The IMTC’s SuperOp! event is just across the corner, and this time, I am proud to say that RADVISION will be hosting it (pdf). Companies coming to this event will be testing their products for interoperability. There are parts of the market though, that are ignoring interoperability. From my own experience, they pay dearly for it in due time.

Interoperability can be viewed as a process where you hurtle your product against a product of a different vendor and hope for the best. Since each developer reads and understands the standards differently, and each developer hides his own exotic bugs in his product, you will end up finding interoperability issues no matter how long you have been testing your product.
As interoperability is how close to the standard your implementation is, people tend to think that once you have a protocol stack that is interoperable – you’re good to go. If only it was true…

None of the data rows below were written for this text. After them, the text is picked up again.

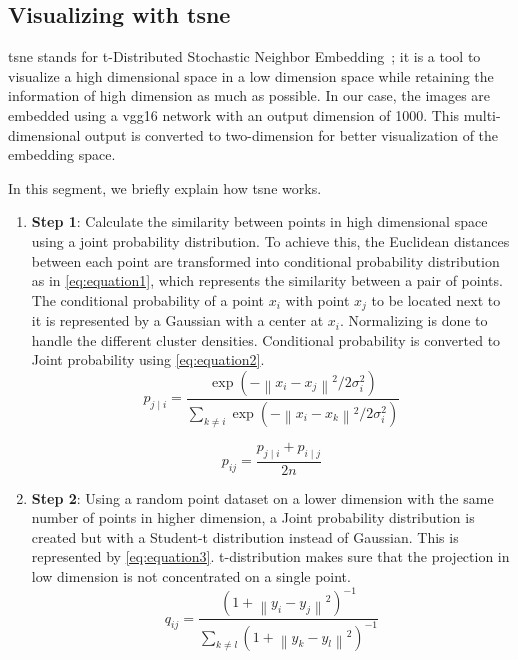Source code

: \subsection{Visualizing with \gls{tsne}}\label{subsec:visualizing-with-tsne}
\gls{tsne} stands for t-Distributed Stochastic Neighbor Embedding~\cite{vanDerMaaten2008}; it is a tool to visualize a high dimensional space in a low dimension space while retaining the information of high dimension as much as possible.
In our case, the images are embedded using a \gls{vgg}16 network with an output dimension of 1000.
This multi-dimensional output is converted to two-dimension for better visualization of the embedding space.

In this segment, we briefly explain how \gls{tsne} works.

\begin{enumerate}
    \item \textbf{Step 1}: Calculate the similarity between points in high dimensional space using a joint probability distribution.
    To achieve this, the Euclidean distances between each point are transformed into conditional probability distribution as in \autoref{eq:equation1}, which represents the similarity between a pair of points.
    The conditional probability of a point $x_i$ with point $x_j$ to be located next to it is represented by a Gaussian with a center at $x_i$.
    Normalizing is done to handle the different cluster densities.
    Conditional probability is converted to Joint probability using \autoref{eq:equation2}.
    \begin{equation}
        p_{j \mid i}=\frac{\exp \left(-\left\|x_{i}-x_{j}\right\|^{2} / 2 \sigma_{i}^{2}\right)}{\sum_{k \neq i} \exp \left(-\left\|x_{i}-x_{k}\right\|^{2} / 2 \sigma_{i}^{2}\right)}
        \label{eq:equation1}
    \end{equation}

    \begin{equation}
        p_{i j}=\frac{p_{j \mid i}+p_{i \mid j}}{2 n}
        \label{eq:equation2}
    \end{equation}

    \item \textbf{Step 2}: Using a random point dataset on a lower dimension with the same number of points in higher dimension, a Joint probability distribution is created but with a Student-t distribution instead of Gaussian.
    This is represented by \autoref{eq:equation3}.
    t-distribution makes sure that the projection in low dimension is not concentrated on a single point.
    \begin{equation}
        q_{ij} = \frac{(1+\left \| y_{i}-y_{j} \right \|^{2})^{-1}}{\sum _{k\neq l} (1+\left \| y_{k}-y_{l} \right \|^{2})^{-1}}
        \label{eq:equation3}
    \end{equation}


\end{enumerate}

You can split interoperability into three different areas: protocol stack, codec and application. In each of these areas, you need to be interoperable.
Protocol stack
When it comes to the issue of interoperability, protocol stacks are easy. Interoperability assumes there is some kind of a basis for communication and that is, in turn, achieved by a protocol stack. The protocol stack implements the standard’s specification and needs to take care of interoperability against the standard.
Codec
Codecs are a bit more elusive than protocol stacks. They are also defined by standards, and as communication protocols these standards are getting more and more complex, making it harder to follow. To make matters worse, different protocols utilize codecs differently. To name a few differences:
- When SIP or H.323 use AMR, they use a different framing mechanism around this speech codec than the one 3G-324M requires.
- 3G-324M likes its video payloads smallish. RTP prefers the video payloads to be larger and closer to the MTU size.
This means that a codec needs to be tested in the context it is used in. It is not enough to test the codec alone – it must be tested as part of the system.
Application
The application is where it all comes together. The protocol stacks and the codecs are used with logic and a user interface glued on top. Usually, the leading vendors in a market segment will be taking their products to organizations such as the IMTC to test them for interoperability, while others won’t. Those that don’t, do that with a false assumption that an interoperable protocol stack is all they need. The moment they find that they are wrong, it will usually be at a customer evaluation, when it tends to cause the most harm – in such a scenario:
1. The protocol stack vendor will usually be unable to assist as the cause of the problem is on the application level.
2. The application vendor might need to add additional code into its application, which is not a good thing to do at the last moment.
3. The application vendor is experiencing the hardships of debugging interoperability issues – generating the correct log or saving the relevant bit streams might not come naturally to the developers doing it for the first time…
If you want to build a communication product that needs to work in a standardized world, and you are planning on becoming a significant player in your market, GO TO INTEROPERABILITY EVENTS. There’s one just two weeks from now, so see you there.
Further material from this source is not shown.